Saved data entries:
Segment Open

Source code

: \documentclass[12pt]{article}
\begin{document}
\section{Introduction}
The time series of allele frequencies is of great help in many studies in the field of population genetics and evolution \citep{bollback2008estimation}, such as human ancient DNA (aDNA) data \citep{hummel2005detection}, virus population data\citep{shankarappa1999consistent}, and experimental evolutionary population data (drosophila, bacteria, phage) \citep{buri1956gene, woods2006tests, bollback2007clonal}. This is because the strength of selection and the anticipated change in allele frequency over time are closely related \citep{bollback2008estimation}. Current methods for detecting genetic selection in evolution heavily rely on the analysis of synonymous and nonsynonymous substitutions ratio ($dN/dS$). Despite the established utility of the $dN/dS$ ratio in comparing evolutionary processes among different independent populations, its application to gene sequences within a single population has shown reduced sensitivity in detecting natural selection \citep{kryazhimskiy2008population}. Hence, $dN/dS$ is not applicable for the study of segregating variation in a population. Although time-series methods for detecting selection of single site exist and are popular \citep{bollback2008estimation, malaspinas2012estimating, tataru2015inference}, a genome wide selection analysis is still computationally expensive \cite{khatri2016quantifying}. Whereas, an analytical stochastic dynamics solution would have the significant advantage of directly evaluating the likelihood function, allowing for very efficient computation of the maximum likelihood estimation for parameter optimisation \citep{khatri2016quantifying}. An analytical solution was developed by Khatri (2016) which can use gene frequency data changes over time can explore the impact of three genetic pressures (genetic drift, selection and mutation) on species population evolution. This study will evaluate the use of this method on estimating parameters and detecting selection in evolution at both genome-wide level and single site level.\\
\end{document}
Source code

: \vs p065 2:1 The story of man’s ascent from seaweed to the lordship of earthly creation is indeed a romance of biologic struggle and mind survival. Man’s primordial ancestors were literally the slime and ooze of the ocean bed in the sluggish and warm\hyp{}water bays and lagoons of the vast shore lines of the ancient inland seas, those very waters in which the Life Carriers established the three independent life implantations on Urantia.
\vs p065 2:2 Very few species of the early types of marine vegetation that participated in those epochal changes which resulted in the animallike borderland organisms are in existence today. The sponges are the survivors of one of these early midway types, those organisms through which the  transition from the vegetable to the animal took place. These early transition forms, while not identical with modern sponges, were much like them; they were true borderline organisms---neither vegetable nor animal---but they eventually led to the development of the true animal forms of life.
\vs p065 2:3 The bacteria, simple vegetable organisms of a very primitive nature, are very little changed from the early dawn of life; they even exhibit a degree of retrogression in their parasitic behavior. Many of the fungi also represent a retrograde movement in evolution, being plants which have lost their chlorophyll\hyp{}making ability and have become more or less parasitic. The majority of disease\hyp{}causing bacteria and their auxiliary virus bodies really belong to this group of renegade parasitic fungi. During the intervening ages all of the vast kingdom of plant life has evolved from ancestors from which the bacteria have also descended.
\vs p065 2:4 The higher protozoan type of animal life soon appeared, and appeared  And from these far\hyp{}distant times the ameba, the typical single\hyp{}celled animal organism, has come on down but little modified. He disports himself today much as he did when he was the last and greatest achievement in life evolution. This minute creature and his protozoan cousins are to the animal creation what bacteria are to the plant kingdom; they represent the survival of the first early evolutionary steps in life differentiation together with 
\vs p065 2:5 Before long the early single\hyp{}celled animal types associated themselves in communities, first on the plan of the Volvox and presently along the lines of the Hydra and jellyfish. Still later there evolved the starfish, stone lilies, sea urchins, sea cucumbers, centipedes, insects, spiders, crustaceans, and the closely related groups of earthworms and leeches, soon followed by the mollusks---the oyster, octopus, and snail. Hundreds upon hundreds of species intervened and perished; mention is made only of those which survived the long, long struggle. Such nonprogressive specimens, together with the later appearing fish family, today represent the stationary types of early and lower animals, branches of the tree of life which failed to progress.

Segment Closed

(Goal of the exercise): Please write the entries out again exactly as they stand.

(Exercise solution):
Source code

: \documentclass[12pt]{article}
\begin{document}
\section{Introduction}
The time series of allele frequencies is of great help in many studies in the field of population genetics and evolution \citep{bollback2008estimation}, such as human ancient DNA (aDNA) data \citep{hummel2005detection}, virus population data\citep{shankarappa1999consistent}, and experimental evolutionary population data (drosophila, bacteria, phage) \citep{buri1956gene, woods2006tests, bollback2007clonal}. This is because the strength of selection and the anticipated change in allele frequency over time are closely related \citep{bollback2008estimation}. Current methods for detecting genetic selection in evolution heavily rely on the analysis of synonymous and nonsynonymous substitutions ratio ($dN/dS$). Despite the established utility of the $dN/dS$ ratio in comparing evolutionary processes among different independent populations, its application to gene sequences within a single population has shown reduced sensitivity in detecting natural selection \citep{kryazhimskiy2008population}. Hence, $dN/dS$ is not applicable for the study of segregating variation in a population. Although time-series methods for detecting selection of single site exist and are popular \citep{bollback2008estimation, malaspinas2012estimating, tataru2015inference}, a genome wide selection analysis is still computationally expensive \cite{khatri2016quantifying}. Whereas, an analytical stochastic dynamics solution would have the significant advantage of directly evaluating the likelihood function, allowing for very efficient computation of the maximum likelihood estimation for parameter optimisation \citep{khatri2016quantifying}. An analytical solution was developed by Khatri (2016) which can use gene frequency data changes over time can explore the impact of three genetic pressures (genetic drift, selection and mutation) on species population evolution. This study will evaluate the use of this method on estimating parameters and detecting selection in evolution at both genome-wide level and single site level.\\
\end{document}
Source code

: \vs p065 2:1 The story of man’s ascent from seaweed to the lordship of earthly creation is indeed a romance of biologic struggle and mind survival. Man’s primordial ancestors were literally the slime and ooze of the ocean bed in the sluggish and warm\hyp{}water bays and lagoons of the vast shore lines of the ancient inland seas, those very waters in which the Life Carriers established the three independent life implantations on Urantia.
\vs p065 2:2 Very few species of the early types of marine vegetation that participated in those epochal changes which resulted in the animallike borderland organisms are in existence today. The sponges are the survivors of one of these early midway types, those organisms through which the  transition from the vegetable to the animal took place. These early transition forms, while not identical with modern sponges, were much like them; they were true borderline organisms---neither vegetable nor animal---but they eventually led to the development of the true animal forms of life.
\vs p065 2:3 The bacteria, simple vegetable organisms of a very primitive nature, are very little changed from the early dawn of life; they even exhibit a degree of retrogression in their parasitic behavior. Many of the fungi also represent a retrograde movement in evolution, being plants which have lost their chlorophyll\hyp{}making ability and have become more or less parasitic. The majority of disease\hyp{}causing bacteria and their auxiliary virus bodies really belong to this group of renegade parasitic fungi. During the intervening ages all of the vast kingdom of plant life has evolved from ancestors from which the bacteria have also descended.
\vs p065 2:4 The higher protozoan type of animal life soon appeared, and appeared  And from these far\hyp{}distant times the ameba, the typical single\hyp{}celled animal organism, has come on down but little modified. He disports himself today much as he did when he was the last and greatest achievement in life evolution. This minute creature and his protozoan cousins are to the animal creation what bacteria are to the plant kingdom; they represent the survival of the first early evolutionary steps in life differentiation together with 
\vs p065 2:5 Before long the early single\hyp{}celled animal types associated themselves in communities, first on the plan of the Volvox and presently along the lines of the Hydra and jellyfish. Still later there evolved the starfish, stone lilies, sea urchins, sea cucumbers, centipedes, insects, spiders, crustaceans, and the closely related groups of earthworms and leeches, soon followed by the mollusks---the oyster, octopus, and snail. Hundreds upon hundreds of species intervened and perished; mention is made only of those which survived the long, long struggle. Such nonprogressive specimens, together with the later appearing fish family, today represent the stationary types of early and lower animals, branches of the tree of life which failed to progress.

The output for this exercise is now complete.